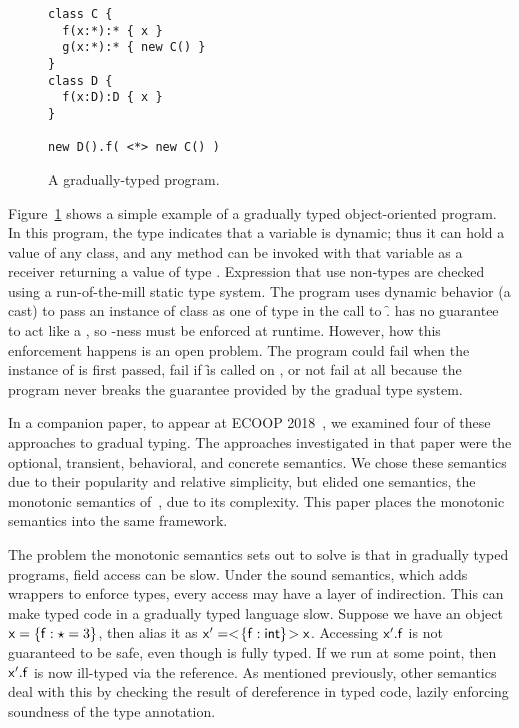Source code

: \documentclass[sigconf]{acmart}
\begin{document}
\begin{figure}[h]
\begin{lstlisting}
class C { 
  f(x:*):* { x } 
  g(x:*):* { new C() }
}
class D { 
  f(x:D):D { x }
}

new D().f( <*> new C() )
\end{lstlisting}
\caption{A gradually-typed program.}
\label{fig:simpleprog}
\end{figure}

Figure~\ref{fig:simpleprog} shows a simple example of a gradually typed
object-oriented program. In this program, the type \any indicates that a
variable is dynamic; thus it can hold a value of any class, and any method
can be invoked with that variable as a receiver returning a value of type
\any. Expression that use non-\any types are checked using a run-of-the-mill
static type system. The program uses dynamic behavior (a cast) to pass an
instance of class \C as one of type \D in the call to \f. \C has no
guarantee to act like a \D, so \D-ness must be enforced at runtime. However,
how this enforcement happens is an open problem. The program could fail when
the instance of \C is first passed, fail if \f is called on \x, or not fail
at all because the program never breaks the guarantee provided by the
gradual type system.

In a companion paper, to appear at ECOOP 2018~\cite{us}, we examined four of
these approaches to gradual typing.  The approaches investigated in that
paper were the optional, transient, behavioral, and concrete semantics. We
chose these semantics due to their popularity and relative simplicity, but
elided one semantics, the monotonic semantics of~\cite{siek14}, due to its
complexity. This paper places the monotonic semantics into the same
framework.

The problem the monotonic semantics sets out to solve is that in gradually
typed programs, field access can be slow. Under the sound semantics, which
adds wrappers to enforce types, every access may have a layer of
indirection. This can make typed code in a gradually typed language slow.
Suppose we have an object $\x = \{ \f:\any = 3 \}$, then alias it as $\xp =
\SubCast{\{ \f:\xt{int} \}}\x$. Accessing $\xp.\f$ is not guaranteed to be
safe, even though \xp is fully typed. If we run  at some
point, then $\xp.\f$ is now ill-typed via the reference. As mentioned
previously, other semantics deal with this by checking the result of
dereference in typed code, lazily enforcing soundness of the type
annotation. 
\end{document}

----

## [Directions for this task]
Copy all lines in the listing above where the string "that" appears.

## [Exercise answer]
object-oriented program. In this program, the type \any indicates that a
can be invoked with that variable as a receiver returning a value of type
\any. Expression that use non-\any types are checked using a run-of-the-mill
these approaches to gradual typing.  The approaches investigated in that
The problem the monotonic semantics sets out to solve is that in gradually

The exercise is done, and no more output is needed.